Ces risques touchent toutes les classes d’actifs : immobilier, énergie, infrastructures, dette souveraine, ou encore fintech.
Cas concrets observés en 2025 sur des risques géopolitiques
En février 2025, le Kazakhstan a imposé une taxe rétroactive sur les revenus des joint-ventures étrangères du secteur pétrolier. Shell a suspendu ses investissements dans le bassin de Kachagan. À la même période, l’Indonésie a modifié son code minier, forçant les entreprises étrangères à céder 51 % de leur capital à des partenaires locaux.
En Afrique de l’Ouest, les changements constitutionnels au Burkina Faso et au Mali ont repoussé sine die les élections, gelant les contrats d’infrastructure financés par la Banque mondiale. Des groupes comme Vinci et Bouygues ont stoppé leurs chantiers.

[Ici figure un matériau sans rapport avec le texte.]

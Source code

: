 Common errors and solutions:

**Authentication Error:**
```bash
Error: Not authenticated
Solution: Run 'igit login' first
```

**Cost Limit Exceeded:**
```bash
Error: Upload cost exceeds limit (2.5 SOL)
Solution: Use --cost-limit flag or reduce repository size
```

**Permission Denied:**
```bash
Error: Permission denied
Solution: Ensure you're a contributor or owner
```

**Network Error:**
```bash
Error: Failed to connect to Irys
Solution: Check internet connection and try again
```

Stratégies d’atténuation en temps réel de risques géopolitiques
Face à cette instabilité croissante, les acteurs financiers se réorganisent.
Assurance contre les risques géopolitiques
La MIGA (filiale de la Banque mondiale) propose une couverture contre la confiscation, l’inconvertibilité ou les guerres civiles. Coface et Euler Hermes offrent des garanties similaires pour les entreprises françaises.

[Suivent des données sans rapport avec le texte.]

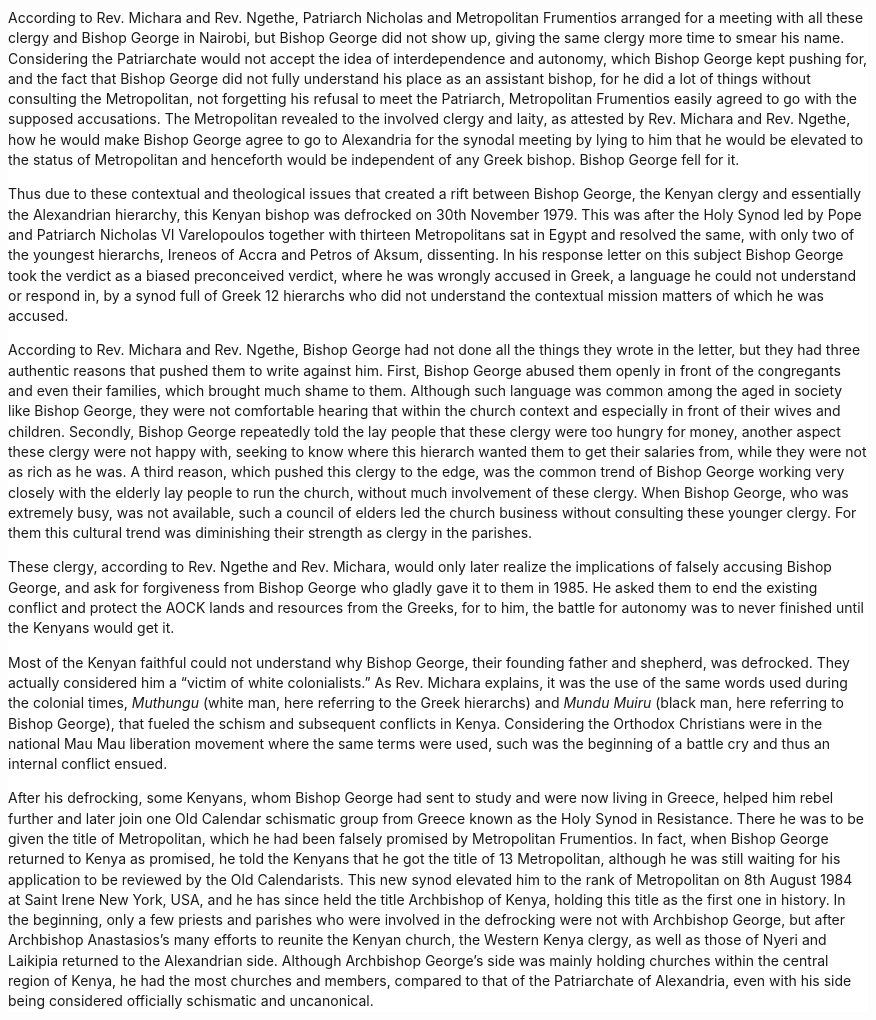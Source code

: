 According to Rev. Michara and Rev. Ngethe, Patriarch Nicholas and Metropolitan Frumentios arranged for a meeting with all these clergy and Bishop George in Nairobi, but Bishop George did not show up, giving the same clergy more time to smear his name. Considering the Patriarchate would not accept the idea of interdependence and autonomy, which Bishop George kept pushing for, and the fact that Bishop George did not fully understand his place as an assistant bishop, for he did a lot of things without consulting the Metropolitan, not forgetting his refusal to meet the Patriarch, Metropolitan Frumentios easily agreed to go with the supposed accusations. The Metropolitan revealed to the involved clergy and laity, as attested by Rev. Michara and Rev. Ngethe, how he would make Bishop George agree to go to Alexandria for the synodal meeting by lying to him that he would be elevated to the status of Metropolitan and henceforth would be independent of any Greek bishop. Bishop George fell for it.

Thus due to these contextual and theological issues that created a rift between Bishop George, the Kenyan clergy and essentially the Alexandrian hierarchy, this Kenyan bishop was defrocked on 30th November 1979. This was after the Holy Synod led by Pope and Patriarch Nicholas VI Varelopoulos together with thirteen Metropolitans sat in Egypt and resolved the same, with only two of the youngest hierarchs, Ireneos of Accra and Petros of Aksum, dissenting. In his response letter on this subject Bishop George took the verdict as a biased preconceived verdict, where he was wrongly accused in Greek, a language he could not understand or respond in, by a synod full of Greek 12 hierarchs who did not understand the contextual mission matters of which he was accused.

According to Rev. Michara and Rev. Ngethe, Bishop George had not done all the things they wrote in the letter, but they had three authentic reasons that pushed them to write against him. First, Bishop George abused them openly in front of the congregants and even their families, which brought much shame to them. Although such language was common among the aged in society like Bishop George, they were not comfortable hearing that within the church context and especially in front of their wives and children. Secondly, Bishop George repeatedly told the lay people that these clergy were too hungry for money, another aspect these clergy were not happy with, seeking to know where this hierarch wanted them to get their salaries from, while they were not as rich as he was. A third reason, which pushed this clergy to the edge, was the common trend of Bishop George working very closely with the elderly lay people to run the church, without much involvement of these clergy. When Bishop George, who was extremely busy, was not available, such a council of elders led the church business without consulting these younger clergy. For them this cultural trend was diminishing their strength as clergy in the parishes.

These clergy, according to Rev. Ngethe and Rev. Michara, would only later realize the implications of falsely accusing Bishop George, and ask for forgiveness from Bishop George who gladly gave it to them in 1985. He asked them to end the existing conflict and protect the AOCK lands and resources from the Greeks, for to him, the battle for autonomy was to never finished until the Kenyans would get it.

Most of the Kenyan faithful could not understand why Bishop George, their founding father and shepherd, was defrocked. They actually considered him a “victim of white colonialists.” As Rev. Michara explains, it was the use of the same words used during the colonial times, *Muthungu* (white man, here referring to the Greek hierarchs) and *Mundu Muiru* (black man, here referring to Bishop George), that fueled the schism and subsequent conflicts in Kenya. Considering the Orthodox Christians were in the national Mau Mau liberation movement where the same terms were used, such was the beginning of a battle cry and thus an internal conflict ensued.

After his defrocking, some Kenyans, whom Bishop George had sent to study and were now living in Greece, helped him rebel further and later join one Old Calendar schismatic group from Greece known as the Holy Synod in Resistance. There he was to be given the title of Metropolitan, which he had been falsely promised by Metropolitan Frumentios. In fact, when Bishop George returned to Kenya as promised, he told the Kenyans that he got the title of 13 Metropolitan, although he was still waiting for his application to be reviewed by the Old Calendarists. This new synod elevated him to the rank of Metropolitan on 8th August 1984 at Saint Irene New York, USA, and he has since held the title Archbishop of Kenya, holding this title as the first one in history. In the beginning, only a few priests and parishes who were involved in the defrocking were not with Archbishop George, but after Archbishop Anastasios’s many efforts to reunite the Kenyan church, the Western Kenya clergy, as well as those of Nyeri and Laikipia returned to the Alexandrian side. Although Archbishop George’s side was mainly holding churches within the central region of Kenya, he had the most churches and members, compared to that of the Patriarchate of Alexandria, even with his side being considered officially schismatic and uncanonical.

Clauses contractuelles renforcées
Les contrats intègrent désormais des stabilization clauses et des recours à l’arbitrage international (CIRDI, ICC). Exemple : TotalEnergies prévoit une clause de rachat automatique si l’État modifie la fiscalité au-delà d’un seuil fixé.
Montages juridiques à plusieurs niveaux
Créer une holding dans un pays tiers (Pays-Bas, Luxembourg, Émirats) permet de sécuriser les flux de dividendes et de limiter les risques de confiscation directe.

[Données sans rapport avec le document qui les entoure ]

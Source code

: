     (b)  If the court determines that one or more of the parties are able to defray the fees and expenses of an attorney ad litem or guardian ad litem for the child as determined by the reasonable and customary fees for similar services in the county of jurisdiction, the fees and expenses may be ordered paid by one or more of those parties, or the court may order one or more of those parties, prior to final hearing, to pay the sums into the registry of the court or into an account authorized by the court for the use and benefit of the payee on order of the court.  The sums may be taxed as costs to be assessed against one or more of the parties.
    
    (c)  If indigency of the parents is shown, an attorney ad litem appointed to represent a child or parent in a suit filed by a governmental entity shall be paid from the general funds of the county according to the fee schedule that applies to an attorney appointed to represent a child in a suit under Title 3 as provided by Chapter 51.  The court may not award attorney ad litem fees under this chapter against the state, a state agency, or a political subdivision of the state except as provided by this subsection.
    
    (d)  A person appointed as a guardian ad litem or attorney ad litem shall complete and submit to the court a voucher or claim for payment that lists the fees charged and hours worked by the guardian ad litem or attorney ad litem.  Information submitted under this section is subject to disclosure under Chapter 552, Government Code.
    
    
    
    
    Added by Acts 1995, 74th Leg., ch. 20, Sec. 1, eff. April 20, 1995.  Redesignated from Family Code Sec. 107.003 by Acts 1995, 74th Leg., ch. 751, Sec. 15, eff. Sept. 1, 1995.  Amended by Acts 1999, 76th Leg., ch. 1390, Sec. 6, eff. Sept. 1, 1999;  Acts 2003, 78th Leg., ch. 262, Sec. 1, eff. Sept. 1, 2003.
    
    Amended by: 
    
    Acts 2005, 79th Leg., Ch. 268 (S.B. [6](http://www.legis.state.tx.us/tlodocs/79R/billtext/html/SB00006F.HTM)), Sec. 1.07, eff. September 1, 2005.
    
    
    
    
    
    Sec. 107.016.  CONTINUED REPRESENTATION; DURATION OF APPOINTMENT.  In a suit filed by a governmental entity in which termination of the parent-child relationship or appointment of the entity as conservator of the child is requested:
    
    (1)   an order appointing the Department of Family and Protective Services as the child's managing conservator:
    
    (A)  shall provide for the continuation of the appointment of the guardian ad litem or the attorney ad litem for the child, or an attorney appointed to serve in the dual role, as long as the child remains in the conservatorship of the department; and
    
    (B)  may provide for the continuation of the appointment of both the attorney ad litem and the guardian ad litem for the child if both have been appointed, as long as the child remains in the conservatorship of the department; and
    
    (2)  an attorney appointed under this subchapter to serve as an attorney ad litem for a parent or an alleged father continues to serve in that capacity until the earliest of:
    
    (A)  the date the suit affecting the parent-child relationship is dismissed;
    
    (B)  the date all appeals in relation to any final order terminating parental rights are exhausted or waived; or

Diversification géographique et sectorielle
Les investisseurs institutionnels évitent désormais les expositions concentrées. Un fonds d’infrastructure européen typique en 2025 répartit ses actifs sur 12 pays minimum, avec une limite de 10 % par État.
Veille automatisée sur les risques géopolitiques
Des outils comme Kpler, Stratfor ou Palantir fournissent des alertes en temps réel sur les risques de sanctions, de coup d’État ou de lois en préparation. Les fonds souverains les utilisent pour arbitrer leurs placements à 48h près.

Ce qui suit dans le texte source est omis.